[[ RECORDS SUPPLIED, beginning ]]

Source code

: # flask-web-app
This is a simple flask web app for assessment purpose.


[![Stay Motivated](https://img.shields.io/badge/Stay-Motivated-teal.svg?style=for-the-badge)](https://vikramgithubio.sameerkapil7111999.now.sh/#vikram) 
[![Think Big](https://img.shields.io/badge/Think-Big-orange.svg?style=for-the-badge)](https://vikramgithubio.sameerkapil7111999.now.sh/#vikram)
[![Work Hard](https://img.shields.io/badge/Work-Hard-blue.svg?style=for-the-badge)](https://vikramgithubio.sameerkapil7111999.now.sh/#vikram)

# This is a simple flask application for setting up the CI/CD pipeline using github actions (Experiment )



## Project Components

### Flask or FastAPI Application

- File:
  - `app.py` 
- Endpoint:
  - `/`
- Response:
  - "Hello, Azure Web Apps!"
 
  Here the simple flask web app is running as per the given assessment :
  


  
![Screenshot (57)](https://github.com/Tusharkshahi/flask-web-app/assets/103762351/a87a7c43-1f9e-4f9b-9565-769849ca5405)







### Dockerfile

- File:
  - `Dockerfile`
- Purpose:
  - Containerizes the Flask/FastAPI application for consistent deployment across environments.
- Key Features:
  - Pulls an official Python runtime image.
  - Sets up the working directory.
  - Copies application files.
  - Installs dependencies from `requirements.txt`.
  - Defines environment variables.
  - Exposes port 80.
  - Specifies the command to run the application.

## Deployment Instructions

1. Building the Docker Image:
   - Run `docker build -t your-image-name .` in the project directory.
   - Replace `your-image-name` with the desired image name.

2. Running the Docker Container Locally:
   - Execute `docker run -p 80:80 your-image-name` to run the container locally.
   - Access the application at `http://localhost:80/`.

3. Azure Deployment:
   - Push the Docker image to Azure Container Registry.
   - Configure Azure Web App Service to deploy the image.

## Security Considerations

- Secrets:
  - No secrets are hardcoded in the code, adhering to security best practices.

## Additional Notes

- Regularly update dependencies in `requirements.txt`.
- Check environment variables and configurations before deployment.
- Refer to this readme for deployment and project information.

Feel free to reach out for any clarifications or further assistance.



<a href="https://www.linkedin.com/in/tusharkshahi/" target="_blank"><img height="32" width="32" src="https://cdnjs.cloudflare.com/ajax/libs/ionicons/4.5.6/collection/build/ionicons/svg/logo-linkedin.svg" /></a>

[[ RECORDS SUPPLIED, end ]]
[[ RECORDS SUPPLIED, beginning ]]

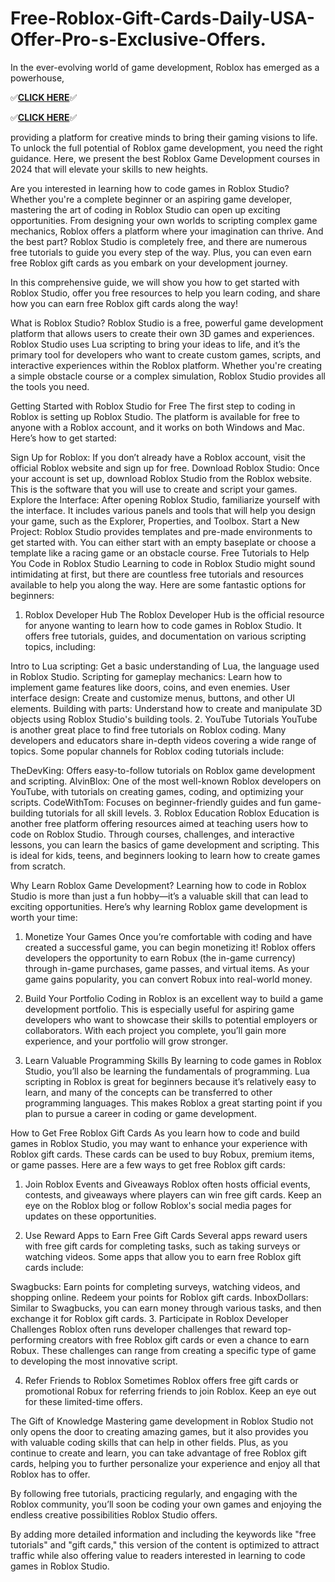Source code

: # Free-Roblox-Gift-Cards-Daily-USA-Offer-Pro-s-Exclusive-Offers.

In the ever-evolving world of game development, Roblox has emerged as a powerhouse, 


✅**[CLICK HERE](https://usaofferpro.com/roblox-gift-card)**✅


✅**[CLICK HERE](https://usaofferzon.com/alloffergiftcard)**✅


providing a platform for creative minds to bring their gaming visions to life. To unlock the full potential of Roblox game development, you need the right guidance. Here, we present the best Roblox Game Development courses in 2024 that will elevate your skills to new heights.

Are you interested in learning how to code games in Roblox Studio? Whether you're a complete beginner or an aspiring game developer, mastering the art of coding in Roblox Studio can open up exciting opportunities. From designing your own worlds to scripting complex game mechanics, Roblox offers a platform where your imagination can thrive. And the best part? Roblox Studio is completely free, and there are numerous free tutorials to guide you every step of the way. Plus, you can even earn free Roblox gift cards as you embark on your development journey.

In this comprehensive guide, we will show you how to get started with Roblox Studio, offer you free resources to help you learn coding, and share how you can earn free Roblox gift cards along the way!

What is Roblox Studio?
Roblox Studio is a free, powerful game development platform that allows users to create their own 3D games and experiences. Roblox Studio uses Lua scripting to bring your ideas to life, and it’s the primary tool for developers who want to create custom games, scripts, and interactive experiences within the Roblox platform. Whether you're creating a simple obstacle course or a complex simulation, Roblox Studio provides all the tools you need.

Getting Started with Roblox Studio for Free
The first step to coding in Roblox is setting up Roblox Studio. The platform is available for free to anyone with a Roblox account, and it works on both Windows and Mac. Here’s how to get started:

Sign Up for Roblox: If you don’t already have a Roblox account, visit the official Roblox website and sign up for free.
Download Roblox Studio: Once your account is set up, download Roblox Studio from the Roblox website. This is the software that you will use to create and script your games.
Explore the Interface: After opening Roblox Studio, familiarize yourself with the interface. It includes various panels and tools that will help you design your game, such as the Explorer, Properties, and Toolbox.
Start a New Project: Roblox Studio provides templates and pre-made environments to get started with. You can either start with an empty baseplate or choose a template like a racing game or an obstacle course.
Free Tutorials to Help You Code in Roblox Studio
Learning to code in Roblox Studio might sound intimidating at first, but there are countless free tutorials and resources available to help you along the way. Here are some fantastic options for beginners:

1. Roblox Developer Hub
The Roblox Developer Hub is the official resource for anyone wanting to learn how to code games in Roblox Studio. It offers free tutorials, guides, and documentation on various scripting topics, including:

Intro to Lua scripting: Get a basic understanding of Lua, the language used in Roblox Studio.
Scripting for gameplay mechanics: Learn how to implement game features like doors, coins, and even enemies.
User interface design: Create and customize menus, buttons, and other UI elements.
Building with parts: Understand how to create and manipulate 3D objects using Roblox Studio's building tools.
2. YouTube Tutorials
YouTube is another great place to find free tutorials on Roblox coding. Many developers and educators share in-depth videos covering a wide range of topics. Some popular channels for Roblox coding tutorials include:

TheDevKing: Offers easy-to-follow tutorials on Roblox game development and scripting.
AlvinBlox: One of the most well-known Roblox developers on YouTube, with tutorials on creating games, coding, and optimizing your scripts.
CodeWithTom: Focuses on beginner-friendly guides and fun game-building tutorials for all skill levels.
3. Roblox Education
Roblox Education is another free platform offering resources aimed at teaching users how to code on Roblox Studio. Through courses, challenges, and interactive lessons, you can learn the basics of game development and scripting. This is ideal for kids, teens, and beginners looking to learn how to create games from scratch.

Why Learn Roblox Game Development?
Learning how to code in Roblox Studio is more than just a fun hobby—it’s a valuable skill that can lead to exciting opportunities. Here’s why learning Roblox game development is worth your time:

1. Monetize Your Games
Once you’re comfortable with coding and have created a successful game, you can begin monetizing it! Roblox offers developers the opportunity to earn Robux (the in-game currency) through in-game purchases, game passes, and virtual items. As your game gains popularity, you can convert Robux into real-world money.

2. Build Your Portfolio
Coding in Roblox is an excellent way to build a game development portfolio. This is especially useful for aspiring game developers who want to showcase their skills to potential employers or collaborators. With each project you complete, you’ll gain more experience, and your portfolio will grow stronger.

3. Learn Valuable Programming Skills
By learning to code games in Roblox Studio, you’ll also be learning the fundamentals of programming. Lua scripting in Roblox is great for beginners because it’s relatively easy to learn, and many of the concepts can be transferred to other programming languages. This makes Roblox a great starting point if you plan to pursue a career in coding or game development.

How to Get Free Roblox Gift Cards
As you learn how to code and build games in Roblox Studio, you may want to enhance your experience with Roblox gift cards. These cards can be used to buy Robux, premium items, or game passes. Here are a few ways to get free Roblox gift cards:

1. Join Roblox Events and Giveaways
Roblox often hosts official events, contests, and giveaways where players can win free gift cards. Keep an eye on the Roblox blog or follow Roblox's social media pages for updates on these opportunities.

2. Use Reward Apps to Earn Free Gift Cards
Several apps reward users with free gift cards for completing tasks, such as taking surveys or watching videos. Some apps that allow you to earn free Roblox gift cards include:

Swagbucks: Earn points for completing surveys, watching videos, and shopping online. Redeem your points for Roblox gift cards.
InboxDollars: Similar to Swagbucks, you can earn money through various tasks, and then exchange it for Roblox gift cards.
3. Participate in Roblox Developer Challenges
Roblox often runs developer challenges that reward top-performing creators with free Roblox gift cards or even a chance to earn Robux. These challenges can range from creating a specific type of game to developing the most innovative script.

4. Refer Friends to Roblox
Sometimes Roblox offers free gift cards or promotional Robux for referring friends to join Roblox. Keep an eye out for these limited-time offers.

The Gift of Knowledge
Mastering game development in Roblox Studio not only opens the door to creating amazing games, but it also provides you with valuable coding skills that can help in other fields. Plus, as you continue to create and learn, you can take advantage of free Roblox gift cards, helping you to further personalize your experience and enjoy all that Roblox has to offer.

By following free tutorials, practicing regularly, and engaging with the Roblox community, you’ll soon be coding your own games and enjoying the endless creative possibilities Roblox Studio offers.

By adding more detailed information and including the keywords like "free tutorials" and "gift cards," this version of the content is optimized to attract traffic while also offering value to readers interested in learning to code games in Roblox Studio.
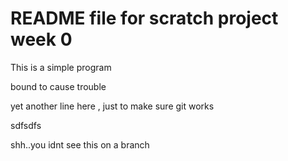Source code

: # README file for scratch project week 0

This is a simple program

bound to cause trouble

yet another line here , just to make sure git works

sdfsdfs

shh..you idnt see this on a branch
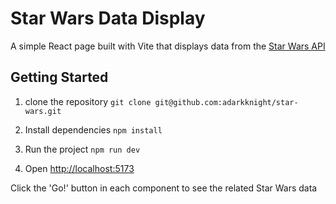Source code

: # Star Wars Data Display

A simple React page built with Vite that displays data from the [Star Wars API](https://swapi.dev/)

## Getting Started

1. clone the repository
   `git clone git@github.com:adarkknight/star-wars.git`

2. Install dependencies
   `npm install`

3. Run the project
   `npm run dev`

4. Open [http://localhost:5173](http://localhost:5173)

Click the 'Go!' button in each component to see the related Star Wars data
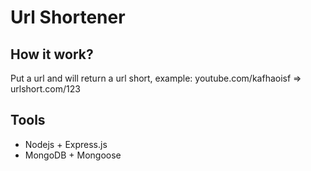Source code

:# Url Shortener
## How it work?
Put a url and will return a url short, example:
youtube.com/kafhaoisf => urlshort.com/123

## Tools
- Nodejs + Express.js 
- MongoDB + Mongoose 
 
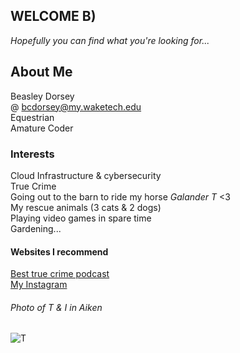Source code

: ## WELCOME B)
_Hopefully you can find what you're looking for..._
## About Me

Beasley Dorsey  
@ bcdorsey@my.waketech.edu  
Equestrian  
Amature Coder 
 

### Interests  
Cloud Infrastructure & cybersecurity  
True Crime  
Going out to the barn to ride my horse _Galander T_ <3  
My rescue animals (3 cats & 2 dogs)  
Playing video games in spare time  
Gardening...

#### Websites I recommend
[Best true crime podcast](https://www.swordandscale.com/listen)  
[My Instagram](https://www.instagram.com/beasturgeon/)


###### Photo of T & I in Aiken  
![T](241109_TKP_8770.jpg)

[[ RECORDS SUPPLIED, end ]]
[[ RECORDS SUPPLIED, beginning ]]

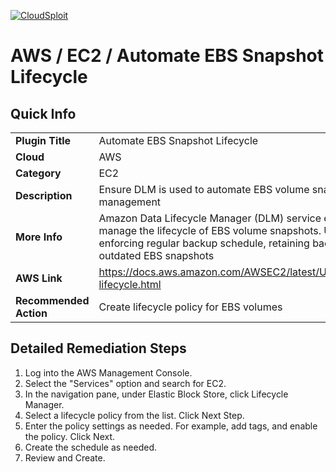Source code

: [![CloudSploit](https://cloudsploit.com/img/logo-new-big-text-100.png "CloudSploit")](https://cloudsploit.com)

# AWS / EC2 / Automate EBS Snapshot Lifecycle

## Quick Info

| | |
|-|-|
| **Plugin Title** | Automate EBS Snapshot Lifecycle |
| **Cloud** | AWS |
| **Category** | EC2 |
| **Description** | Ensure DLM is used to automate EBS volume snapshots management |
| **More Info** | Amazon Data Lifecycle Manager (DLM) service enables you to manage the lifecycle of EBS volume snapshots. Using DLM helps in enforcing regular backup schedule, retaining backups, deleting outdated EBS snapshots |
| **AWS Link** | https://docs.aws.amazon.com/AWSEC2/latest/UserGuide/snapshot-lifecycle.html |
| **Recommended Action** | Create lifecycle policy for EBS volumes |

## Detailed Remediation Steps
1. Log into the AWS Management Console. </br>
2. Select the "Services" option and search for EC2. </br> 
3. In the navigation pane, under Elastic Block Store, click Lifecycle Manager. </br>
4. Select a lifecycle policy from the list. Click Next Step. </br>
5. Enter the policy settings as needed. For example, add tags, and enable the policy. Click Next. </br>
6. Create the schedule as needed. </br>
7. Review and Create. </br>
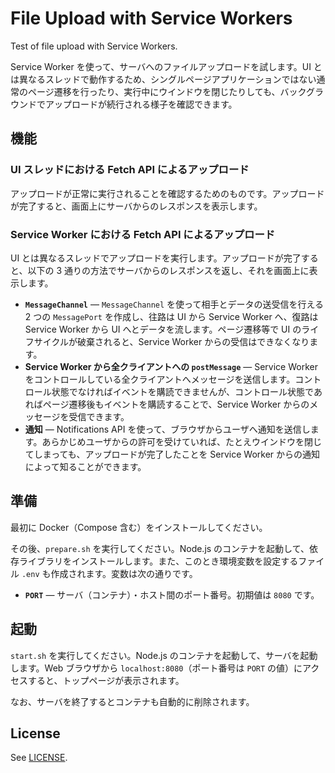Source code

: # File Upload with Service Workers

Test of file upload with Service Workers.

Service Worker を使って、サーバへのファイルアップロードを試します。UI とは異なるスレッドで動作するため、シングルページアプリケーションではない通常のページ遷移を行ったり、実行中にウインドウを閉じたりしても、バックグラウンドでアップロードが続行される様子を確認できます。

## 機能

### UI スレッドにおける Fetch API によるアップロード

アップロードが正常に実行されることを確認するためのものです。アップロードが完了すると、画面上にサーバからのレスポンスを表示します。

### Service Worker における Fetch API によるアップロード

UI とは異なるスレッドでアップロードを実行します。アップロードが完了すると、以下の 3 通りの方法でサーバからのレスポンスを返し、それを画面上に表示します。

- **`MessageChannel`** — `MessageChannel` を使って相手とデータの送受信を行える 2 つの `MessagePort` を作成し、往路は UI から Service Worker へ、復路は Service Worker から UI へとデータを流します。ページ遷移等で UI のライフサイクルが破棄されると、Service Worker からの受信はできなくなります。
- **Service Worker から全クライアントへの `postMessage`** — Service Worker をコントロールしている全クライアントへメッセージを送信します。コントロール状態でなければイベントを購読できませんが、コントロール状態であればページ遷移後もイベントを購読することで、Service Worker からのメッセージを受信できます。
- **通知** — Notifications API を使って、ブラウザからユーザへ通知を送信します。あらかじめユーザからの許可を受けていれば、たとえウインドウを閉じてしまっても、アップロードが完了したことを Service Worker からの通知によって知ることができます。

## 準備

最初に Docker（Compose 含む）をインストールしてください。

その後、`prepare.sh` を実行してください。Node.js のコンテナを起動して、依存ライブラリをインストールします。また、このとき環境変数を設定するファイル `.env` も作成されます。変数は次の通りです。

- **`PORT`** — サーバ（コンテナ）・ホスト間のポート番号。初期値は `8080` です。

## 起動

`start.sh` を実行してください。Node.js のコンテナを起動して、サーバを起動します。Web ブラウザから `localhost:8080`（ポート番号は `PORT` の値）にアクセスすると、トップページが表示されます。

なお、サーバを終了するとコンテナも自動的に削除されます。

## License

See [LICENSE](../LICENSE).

[[ RECORDS SUPPLIED, end ]]

= EXERCISE DIRECTIONS =
Would you retype exactly the lines above, from the line with "Coding in Roblox is an" to the line with "3. Learn Valuable Programming Skills", with both end lines kept and nothing more?

= EXPECTED ANSWER =
Coding in Roblox is an excellent way to build a game development portfolio. This is especially useful for aspiring game developers who want to showcase their skills to potential employers or collaborators. With each project you complete, you’ll gain more experience, and your portfolio will grow stronger.

3. Learn Valuable Programming Skills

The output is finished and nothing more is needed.